Try it -
Write out each line of the material exactly as given, and drop the images.

Data under study -
_ _ _ _
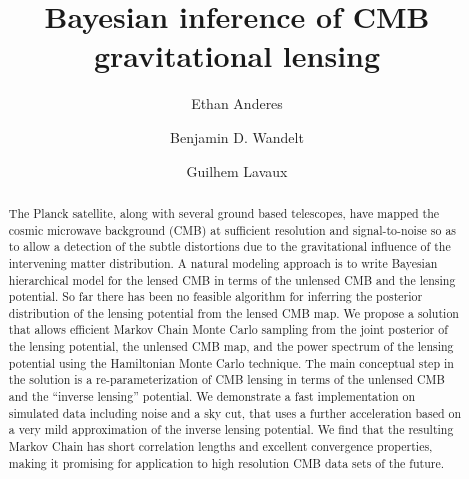 \documentclass[iop,revtex4,apj,onecolumn]{emulateapj}
\begin{document}
\title{Bayesian inference of CMB gravitational lensing}

\author{Ethan Anderes}

\author{Benjamin D. Wandelt}
\author{Guilhem Lavaux}



\begin{abstract} 
The Planck satellite, along with several ground based telescopes, have mapped the  cosmic microwave background (CMB) at sufficient resolution and signal-to-noise so as to allow a detection of the subtle distortions  due to the gravitational influence of the intervening  matter distribution. A natural modeling approach is to write Bayesian hierarchical model for the lensed CMB in terms of the unlensed CMB and the lensing potential. So far there has been no feasible algorithm for inferring the posterior distribution of the lensing potential from the lensed CMB map. We propose a solution that allows efficient Markov Chain Monte Carlo sampling from the joint posterior of the lensing potential, the unlensed CMB map, and the power spectrum of the lensing potential using the Hamiltonian Monte Carlo technique. The main conceptual step in the solution is  a re-parameterization of CMB lensing in terms of the unlensed CMB and the ``inverse lensing'' potential. We demonstrate a fast implementation on simulated data including noise and a sky cut, that uses a further acceleration based on a very mild approximation of the inverse lensing potential.  We find that the resulting Markov Chain has short correlation lengths and excellent convergence properties, making it promising for application to high resolution CMB data sets of the future.

\end{abstract}
\end{document}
_ _ _ _
Result for this task -
 \documentclass[iop,revtex4,apj,onecolumn]{emulateapj}
\begin{document}
\title{Bayesian inference of CMB gravitational lensing}

\author{Ethan Anderes}

\author{Benjamin D. Wandelt}
\author{Guilhem Lavaux}



\begin{abstract} 
The Planck satellite, along with several ground based telescopes, have mapped the  cosmic microwave background (CMB) at sufficient resolution and signal-to-noise so as to allow a detection of the subtle distortions  due to the gravitational influence of the intervening  matter distribution. A natural modeling approach is to write Bayesian hierarchical model for the lensed CMB in terms of the unlensed CMB and the lensing potential. So far there has been no feasible algorithm for inferring the posterior distribution of the lensing potential from the lensed CMB map. We propose a solution that allows efficient Markov Chain Monte Carlo sampling from the joint posterior of the lensing potential, the unlensed CMB map, and the power spectrum of the lensing potential using the Hamiltonian Monte Carlo technique. The main conceptual step in the solution is  a re-parameterization of CMB lensing in terms of the unlensed CMB and the ``inverse lensing'' potential. We demonstrate a fast implementation on simulated data including noise and a sky cut, that uses a further acceleration based on a very mild approximation of the inverse lensing potential.  We find that the resulting Markov Chain has short correlation lengths and excellent convergence properties, making it promising for application to high resolution CMB data sets of the future.

\end{abstract}
\end{document}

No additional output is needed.